The Congress strategy is based on enlightened self-interest, party sources said. They believe a pre-poll alliance with the BSP would upset Congress supporters among upper caste Hindus, sections of the OBCs and an aspirational urban voter base.

This would primarily be since the BSP's improved performance in the 2019 Lok Sabha polls could make Mayawati a prime ministerial candidate of a Third Front government.

The Congress is apprehensive that the BJP would exploit this sentiment among the Hindu upper castes in the Hindi heartland, including the states the Congress won recently, if the party were to ally with the BSP.

The Congress has attributed its improved performances in Chhattisgarh, Madhya Pradesh and Rajasthan to urban voters, as also OBCs, having shifted to the party. The party has also learnt its lessons after its alliance with the SP in UP in 2017 assembly polls backfired.

The party strategy in Uttar Pradesh, therefore, would be to field Hindu upper-caste candidates in a majority of the seats to eat into the BJP support base.

For the seats where the Congress hopes to win in UP a 'Jangipur model' is being explored with the SP and BSP, to persuade these two parties field weak candidates in seats other than Amethi and Rae Bareli.

The 'Jangipur model' refers to the 2004 Lok Sabha polls on the Jangipur seat in West Bengal, where the Trinamool Congress and Communist Party of India-Marxist fielded weak candidates to help the Congress's Pranab Mukherjee win.
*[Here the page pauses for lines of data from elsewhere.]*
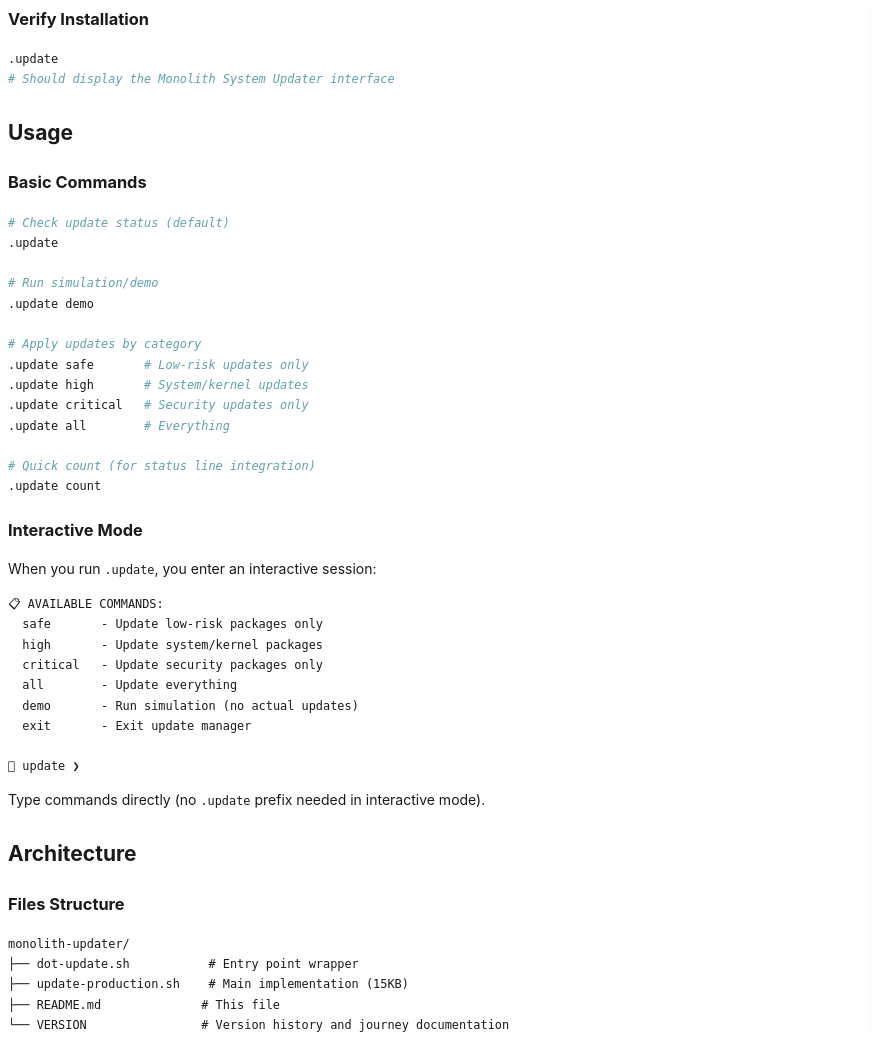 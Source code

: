 ### Verify Installation

```bash
.update
# Should display the Monolith System Updater interface
```

## Usage

### Basic Commands

```bash
# Check update status (default)
.update

# Run simulation/demo
.update demo

# Apply updates by category
.update safe       # Low-risk updates only
.update high       # System/kernel updates
.update critical   # Security updates only
.update all        # Everything

# Quick count (for status line integration)
.update count
```

### Interactive Mode

When you run `.update`, you enter an interactive session:

```
📋 AVAILABLE COMMANDS:
  safe       - Update low-risk packages only
  high       - Update system/kernel packages
  critical   - Update security packages only
  all        - Update everything
  demo       - Run simulation (no actual updates)
  exit       - Exit update manager

🗿 update ❯
```

Type commands directly (no `.update` prefix needed in interactive mode).

## Architecture

### Files Structure

```
monolith-updater/
├── dot-update.sh           # Entry point wrapper
├── update-production.sh    # Main implementation (15KB)
├── README.md              # This file
└── VERSION                # Version history and journey documentation
```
Finally, the Congress believes that in the Hindi heartland outside of UP and Bihar, the Congress and BJP will be the key players and the BSP's vote share, therefore, is bound to go down. The Congress believes it needs to regain its upper case support base if it has to have any hopes of reviving itself in the Hindi heartland.

In 2014, the BJP won 71 of UP's 80 seats, while its ally the Apna Dal won 2 seats. The SP won 5 seats and the Congress won the 2 seats of Amethi and Rae Bareli. The BSP could not win any seats. In the 2017 assembly polls, the BJP repeated its sweep.